My father was a relentlessly self-improving boulangerie owner from Belgium with low-grade narcolepsy and a penchant for buggery. My mother was a 15 year old French prostitute named Chloe with webbed feet. My father would womanize, he would drink, he would make outrageous claims, like he invented the question mark. Sometimes, he would accuse chestnuts of being lazy - the sort of general malaise that only the genius possess and the insane lament. My childhood was typical: summers in Rangoon, luge lessons. In the spring, we'd make meat helmets. When I was insolent, I was placed in a burlap bag and beaten with reeds. Pretty standard, really. 

Well, not really... I'm a native Marylander who spends his days working in Washington, D.C.  And despite Maryland is south of the Mason-Dixon line, I'm _not_ a southerner. Just ask someone from Virginia.


----------



## Tonguez

What I'm most bemused about is the grouping of Japan and Pacific Islands

Come on firstly where talking about the Worlds BIGGEST geographic feature (the Pacific Ocean) as a single group and yet we divide a small peninsula off the side of Asia into east and west and GB!!!

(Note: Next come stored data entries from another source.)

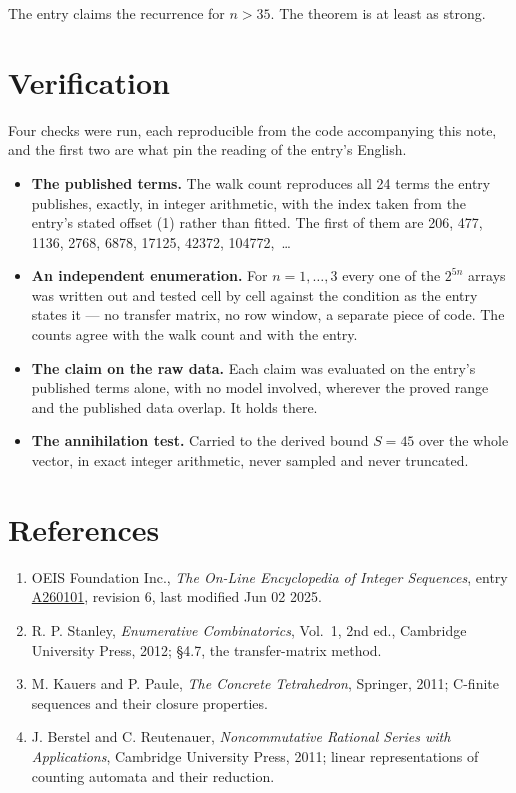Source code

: \documentclass[11pt]{article}
\theoremstyle{definition}
\begin{document}
The entry claims the recurrence for $n > 35$. The theorem is at least as strong.

\section{Verification}

Four checks were run, each reproducible from the code accompanying this note, and the first two are what pin the reading of the entry's English.

\begin{itemize}

\item {\bfseries The published terms.} The walk count reproduces all 24 terms the entry publishes, exactly, in integer arithmetic, with the index taken from the entry's stated offset (1) rather than fitted. The first of them are 206, 477, 1136, 2768, 6878, 17125, 42372, 104772,~\dots

\item {\bfseries An independent enumeration.} For $n = 1,\dots,3$ every one of the $2^{5n}$ arrays was written out and tested cell by cell against the condition as the entry states it --- no transfer matrix, no row window, a separate piece of code. The counts agree with the walk count and with the entry.

\item {\bfseries The claim on the raw data.} Each claim was evaluated on the entry's published terms alone, with no model involved, wherever the proved range and the published data overlap. It holds there.

\item {\bfseries The annihilation test.} Carried to the derived bound $S = 45$ over the whole vector, in exact integer arithmetic, never sampled and never truncated.

\end{itemize}

\section{References}

\begin{enumerate}

\item OEIS Foundation Inc., \emph{The On-Line Encyclopedia of Integer Sequences}, entry \href{https://oeis.org/A260101}{A260101}, revision 6, last modified Jun 02 2025.

\item R. P. Stanley, \emph{Enumerative Combinatorics}, Vol.~1, 2nd ed., Cambridge University Press, 2012; \S4.7, the transfer-matrix method.

\item M. Kauers and P. Paule, \emph{The Concrete Tetrahedron}, Springer, 2011; C-finite sequences and their closure properties.

\item J. Berstel and C. Reutenauer, \emph{Noncommutative Rational Series with Applications}, Cambridge University Press, 2011; linear representations of counting automata and their reduction.

\end{enumerate}
\end{document}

Am I also mistaken or is their no East Asia category (we have Middle East, India, Central Asia but nowhere to put Japan, Singapore, Malaysia etc!!!)

Anyway geographically and socially it makes much more sense to group the Pacific Islands with Australia and NZ than it does with Japan (or East Asia)

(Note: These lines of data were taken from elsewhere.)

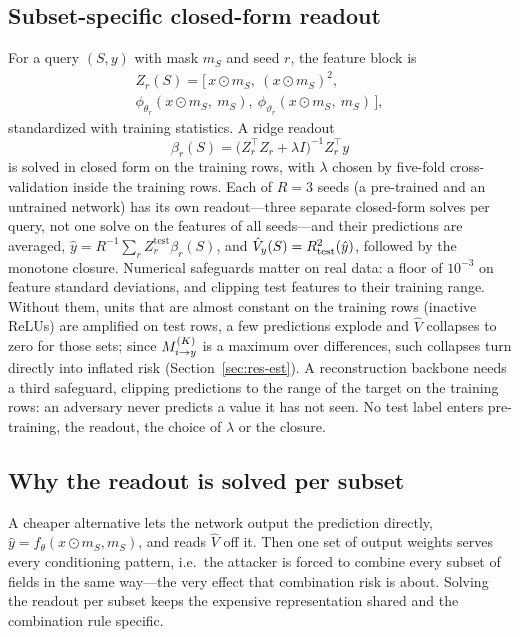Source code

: \subsection{Subset-specific closed-form readout}
For a query $(S,y)$ with mask $m_S$ and seed $r$, the feature block is
\begin{multline}
Z_{r}(S) = \big[\, x\odot m_S,\ (x \odot m_S)^{2},\\ \phi_{\theta_r}(x\odot m_S,\ m_S),\ \phi_{\vartheta_r}(x\odot m_S,\ m_S) \,\big],
\end{multline}
standardized with training statistics. A ridge readout
\begin{equation}\label{eq:ridge}
\beta_{r}(S) = \big(Z_r^{\top} Z_r + \lambda I\big)^{-1} Z_r^{\top} y
\end{equation}
is solved in closed form on the training rows, with $\lambda$ chosen by five-fold
cross-validation inside the training rows. Each of $R=3$ seeds (a pre-trained and an untrained network) has its own
readout---three separate closed-form solves per query, not one solve on the features of all seeds---and their
predictions are averaged, $\hat y = R^{-1}\sum_r Z_r^{\mathrm{test}}\beta_r(S)$, and
$\hat V_y(S)=\Rtwo_{\mathrm{test}}(\hat y)$, followed by the monotone closure. Numerical
safeguards matter on real data: a floor of $10^{-3}$ on feature standard deviations, and
clipping test features to their training range. Without them, units that are almost constant
on the training rows (inactive ReLUs) are amplified on test rows, a few predictions explode and
$\hat V$ collapses to zero for those sets; since $\Mik$ is a maximum over differences, such
collapses turn directly into inflated risk (Section~\ref{sec:res-est}). A reconstruction backbone
needs a third safeguard, clipping predictions to the range of the target on the training rows: an adversary never
predicts a value it has not seen. No test label enters
pre-training, the readout, the choice of $\lambda$ or the closure.

\subsection{Why the readout is solved per subset}
A cheaper alternative lets the network output the prediction directly, $\hat y=f_\theta(x\odot
m_S, m_S)$, and reads $\hat V$ off it. Then one set of output weights serves every
conditioning pattern, i.e.\ the attacker is forced to combine every subset of fields in the
same way---the very effect that combination risk is about. Solving the readout per subset
keeps the expensive representation shared and the combination rule specific.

btw I'm from Aotearoa sometimes referred to as New Zealand

and talking about Pacific Islands am I the only person of Polynesian descent here?

I also just noticed that Africa (the worlds second largest continent) is a single group but America is split into south, central and US and Canada!

gee I could sit here and deconstruct this poll all day (damn those Sociology classes!!!)


----------



## Urbanmech

Yet another person from the USA.  San Francisco to be more specific.  Don't be too hard on PCat for his groupings of countries.  It would be one damn long poll if he divided things too much.


----------



## Ziggy

Lacking an entry for Scandinavia, I had to pick Western Europe  

BTW, I live at appr. 64 degrees north, anyone living even further north ?

.Ziggy


----------



## Piratecat

Tonguez said:
			
		

> *What I'm most bemused about is the grouping of Japan and Pacific Islands...  I also just noticed that Africa (the worlds second largest continent) is a single group but America is split into south, central and US and Canada! .... gee I could sit here and deconstruct this poll all day!*




And you'd probably be right to do so!

What you might not have realized is that I was shooting for higher granularity in areas that I knew more of us are from. For instance, outside of the Middle East, I don't think there are any members from Africa... at least, none that I know of. I'm not going to split Africa into multiple sections, when no one is from any of them.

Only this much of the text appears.